TO DO:
Write the data out again, character for character, with no images.

TASK DATA:

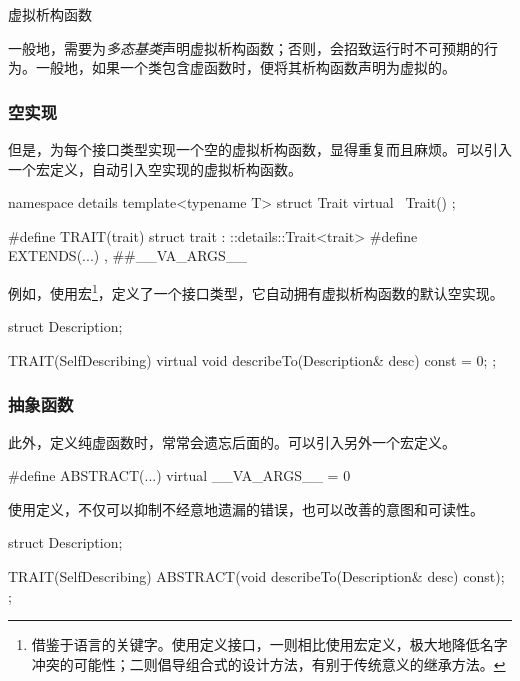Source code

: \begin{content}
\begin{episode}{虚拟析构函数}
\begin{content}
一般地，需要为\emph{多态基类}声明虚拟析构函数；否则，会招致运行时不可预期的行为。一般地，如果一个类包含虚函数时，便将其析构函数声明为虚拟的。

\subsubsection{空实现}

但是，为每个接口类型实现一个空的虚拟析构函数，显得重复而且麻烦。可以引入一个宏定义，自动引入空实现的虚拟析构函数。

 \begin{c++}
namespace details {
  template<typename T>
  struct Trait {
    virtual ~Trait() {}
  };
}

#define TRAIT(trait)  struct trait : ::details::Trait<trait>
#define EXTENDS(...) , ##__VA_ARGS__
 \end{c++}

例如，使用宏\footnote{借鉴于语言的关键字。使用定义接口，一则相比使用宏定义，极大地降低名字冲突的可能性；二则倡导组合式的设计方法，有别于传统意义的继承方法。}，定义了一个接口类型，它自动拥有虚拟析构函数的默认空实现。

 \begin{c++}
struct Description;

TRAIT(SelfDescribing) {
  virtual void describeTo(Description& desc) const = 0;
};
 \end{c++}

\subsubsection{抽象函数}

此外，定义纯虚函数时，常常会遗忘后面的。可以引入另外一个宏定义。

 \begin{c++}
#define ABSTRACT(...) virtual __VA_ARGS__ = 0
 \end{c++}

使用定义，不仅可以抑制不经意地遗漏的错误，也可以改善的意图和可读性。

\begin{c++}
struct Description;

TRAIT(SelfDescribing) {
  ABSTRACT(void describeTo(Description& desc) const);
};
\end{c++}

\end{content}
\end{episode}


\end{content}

RESPONSE:
Source code

: \begin{content}
\begin{episode}{虚拟析构函数}
\begin{content}
一般地，需要为\emph{多态基类}声明虚拟析构函数；否则，会招致运行时不可预期的行为。一般地，如果一个类包含虚函数时，便将其析构函数声明为虚拟的。

\subsubsection{空实现}

但是，为每个接口类型实现一个空的虚拟析构函数，显得重复而且麻烦。可以引入一个宏定义，自动引入空实现的虚拟析构函数。

 \begin{c++}
namespace details {
  template<typename T>
  struct Trait {
    virtual ~Trait() {}
  };
}

#define TRAIT(trait)  struct trait : ::details::Trait<trait>
#define EXTENDS(...) , ##__VA_ARGS__
 \end{c++}

例如，使用宏\footnote{借鉴于语言的关键字。使用定义接口，一则相比使用宏定义，极大地降低名字冲突的可能性；二则倡导组合式的设计方法，有别于传统意义的继承方法。}，定义了一个接口类型，它自动拥有虚拟析构函数的默认空实现。

 \begin{c++}
struct Description;

TRAIT(SelfDescribing) {
  virtual void describeTo(Description& desc) const = 0;
};
 \end{c++}

\subsubsection{抽象函数}

此外，定义纯虚函数时，常常会遗忘后面的。可以引入另外一个宏定义。

 \begin{c++}
#define ABSTRACT(...) virtual __VA_ARGS__ = 0
 \end{c++}

使用定义，不仅可以抑制不经意地遗漏的错误，也可以改善的意图和可读性。

\begin{c++}
struct Description;

TRAIT(SelfDescribing) {
  ABSTRACT(void describeTo(Description& desc) const);
};
\end{c++}

\end{content}
\end{episode}


\end{content}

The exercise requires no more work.